# Input material
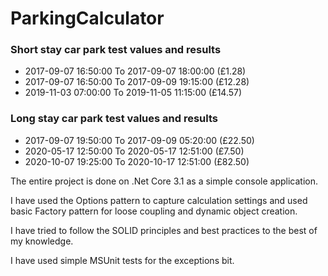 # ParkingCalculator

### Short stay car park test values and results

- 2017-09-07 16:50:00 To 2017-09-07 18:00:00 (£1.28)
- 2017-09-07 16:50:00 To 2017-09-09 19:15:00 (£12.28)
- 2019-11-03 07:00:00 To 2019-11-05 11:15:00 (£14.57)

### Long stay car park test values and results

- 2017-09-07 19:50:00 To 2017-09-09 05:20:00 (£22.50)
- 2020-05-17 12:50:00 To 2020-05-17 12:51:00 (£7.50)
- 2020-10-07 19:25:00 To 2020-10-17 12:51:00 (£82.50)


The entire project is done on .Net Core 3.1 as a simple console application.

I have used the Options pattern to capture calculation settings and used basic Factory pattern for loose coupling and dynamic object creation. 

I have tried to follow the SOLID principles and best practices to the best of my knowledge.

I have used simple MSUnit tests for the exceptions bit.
* * *
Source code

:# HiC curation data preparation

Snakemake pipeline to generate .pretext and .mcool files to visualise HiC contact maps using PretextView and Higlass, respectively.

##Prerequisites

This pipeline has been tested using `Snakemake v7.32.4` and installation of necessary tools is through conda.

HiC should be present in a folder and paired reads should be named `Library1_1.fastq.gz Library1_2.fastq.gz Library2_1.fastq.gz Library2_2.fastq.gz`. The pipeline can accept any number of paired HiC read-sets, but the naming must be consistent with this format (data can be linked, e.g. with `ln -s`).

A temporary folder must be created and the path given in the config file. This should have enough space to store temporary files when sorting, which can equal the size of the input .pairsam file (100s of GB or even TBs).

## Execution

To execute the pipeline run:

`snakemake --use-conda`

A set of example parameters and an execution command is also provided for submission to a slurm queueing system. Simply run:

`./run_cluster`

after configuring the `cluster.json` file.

# Problem statement
Retype the portion of the data above that starts on the line with "### Long stay" and finishes on the line with "The entire project", including both of those lines.

# Written solution
### Long stay car park test values and results

- 2017-09-07 19:50:00 To 2017-09-09 05:20:00 (£22.50)
- 2020-05-17 12:50:00 To 2020-05-17 12:51:00 (£7.50)
- 2020-10-07 19:25:00 To 2020-10-17 12:51:00 (£82.50)


The entire project is done on .Net Core 3.1 as a simple console application.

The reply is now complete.